Node with highest edge score
Given a directed graph with n nodes (0 to n-1), return the node with the highest edge score
Read the problem here: Leetcode - Node with highest edge score
Understanding the Problem:
You are given a 1D array as input. The index of the array represents the source node and the element at the index represents the destination node to which it points.
For each node provided in the array, the edge score is defined as the sum of labels of all nodes pointing to that node.
Consider the below array:
edges = [1,0,0,0,0,7,7,5]
Here, we have node 0 pointing to node 1, node 1 pointing to node 0, node 2 pointing to node 0 and so on. The below table summarises the edge direction for the above example:
| source edge | destination edge |
|---|---|
| 0 | 1 |
| 1 | 0 |
| 2 | 0 |
| 3 | 0 |
| 4 | 0 |
| 5 | 7 |
| 6 | 7 |
| 7 | 5 |
From the above table, we arrive at the below conclusion:
| target node | nodes pointing to target node | sum of labels source nodes |
|---|---|---|
| 0 | 1 + 2 + 3 + 4 | 10 |
| 1 | 0 | 0 |
| 2 | NA | 0 |
| 3 | NA | 0 |
| 4 | NA | 0 |
| 5 | 7 | 7 |
| 6 | NA | 0 |
| 7 | 5 + 6 | 11 |
Formulating the Solution:
We first create a dictionary score to store the maximum score for all nodes. Iterating through the edges array, we store the element value as the key and the running sum of indexes that match this key as value.

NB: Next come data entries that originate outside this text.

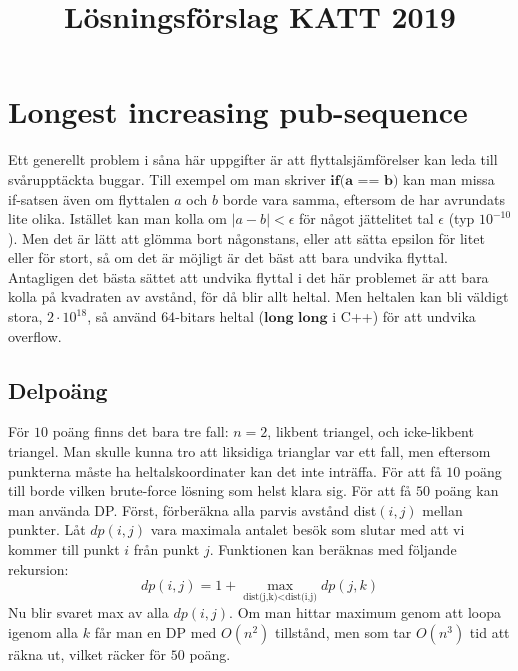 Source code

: \documentclass{article}
\title{Lösningsförslag KATT 2019}
\date{}
\begin{document}
\maketitle

\section*{Longest increasing pub-sequence}
Ett generellt problem i såna här uppgifter är att  flyttalsjämförelser kan leda till svårupptäckta buggar. Till exempel om man skriver $\textbf{if(a == b)}$ kan man missa if-satsen även om flyttalen $a$ och $b$ borde vara samma, eftersom de har avrundats lite olika. Istället kan man kolla om $|a-b| < \epsilon$ för något jättelitet tal $\epsilon$ (typ $10^{-10}$). Men det är lätt att glömma bort någonstans, eller att sätta epsilon för litet eller för stort, så om det är möjligt är det bäst att bara undvika flyttal.  Antagligen det bästa sättet att undvika flyttal i det här problemet är att bara kolla på kvadraten av avstånd, för då blir allt heltal. Men heltalen kan bli väldigt stora, $2\cdot10^{18}$, så använd $64$-bitars heltal ($\textbf{long long}$ i C++) för att undvika overflow.
\subsection*{Delpoäng}
För $10$ poäng finns det bara tre fall: $n = 2$, likbent triangel, och icke-likbent triangel. Man skulle kunna tro att liksidiga trianglar var ett fall, men eftersom punkterna måste ha heltalskoordinater kan det inte inträffa. För att få $10$ poäng till borde vilken brute-force lösning som helst klara sig. För att få $50$ poäng kan man använda DP. Först, förberäkna alla parvis avstånd dist$(i,j)$ mellan punkter. Låt $dp(i,j)$ vara maximala antalet besök som slutar med att vi kommer till punkt $i$ från punkt $j$. Funktionen kan beräknas med följande rekursion:
$$dp(i,j) = 1 + \max_{\text{dist(j,k)} < \text{dist(i,j)}}dp(j,k)$$
Nu blir svaret max av alla $dp(i,j)$. Om man hittar maximum genom att loopa igenom alla $k$ får man en DP med $O(n^2)$ tillstånd, men som tar $O(n^3)$ tid att räkna ut, vilket räcker för $50$ poäng.
\end{document}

The final step is to iterate through the dictionary and return the key with maximum value. NOTE: The sorted function is used since the problem requires returning the smallest node with maximum edge score.
Solution:
# python solution
from collections import defaultdict
class Solution:
def edgeScore(self, edges: List[int]) -> int:
score = defaultdict(int)
for index in range(len(edges)):
score[edges[index]] += index
# return the node with the highest score
max_score = 0
node = 0
for i in sorted(score.keys()):
if score[i] > max_score:
max_score = score[i]
node = i
return node
Time and Space Complexity:
The above solution passes through the array once to create the dictionary score. Then it iterates through all keys in the new dictionary, to find the max score. The total time complexity it:
| Input Array | Dictionary | Total |
|---|---|---|
| O(n) | O(n) | O(2n) ~ O(n) |
The space complexity is O(n) since we create a dictionary out of the input array.